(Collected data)
○ ○ ○ ○

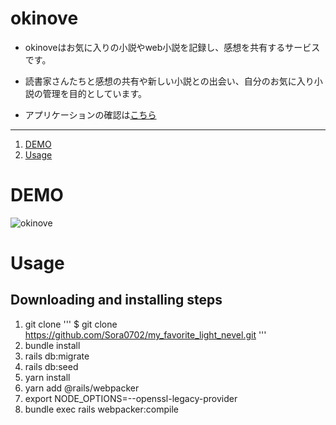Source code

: # okinove

* okinoveはお気に入りの小説やweb小説を記録し、感想を共有するサービスです。

* 読書家さんたちと感想の共有や新しい小説との出会い、自分のお気に入り小説の管理を目的としています。

* アプリケーションの確認は[こちら](https://okinove-de71f085f06e.herokuapp.com/)

***

1. [DEMO](https://github.com/Sora0702/my_favorite_light_nevel/blob/main/README.md#demo)
2. [Usage](https://github.com/Sora0702/my_favorite_light_nevel/blob/main/README.md#usage)

# DEMO

![okinove](https://github.com/Sora0702/my_favorite_light_nevel/assets/124307131/62de158d-cd52-443b-bd90-fdb253a07e53)

# Usage
## Downloading and installing steps

1. git clone
'''
$ git clone https://github.com/Sora0702/my_favorite_light_nevel.git
'''
3. bundle install
4. rails db:migrate
5. rails db:seed
6. yarn install
7. yarn add @rails/webpacker
8. export NODE_OPTIONS=--openssl-legacy-provider
9. bundle exec rails webpacker:compile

○ ○ ○ ○

**Work task:** Look through the entries and copy every line in which the string "Usage" appears.

**Answer box:**
2. [Usage](https://github.com/Sora0702/my_favorite_light_nevel/blob/main/README.md#usage)
# Usage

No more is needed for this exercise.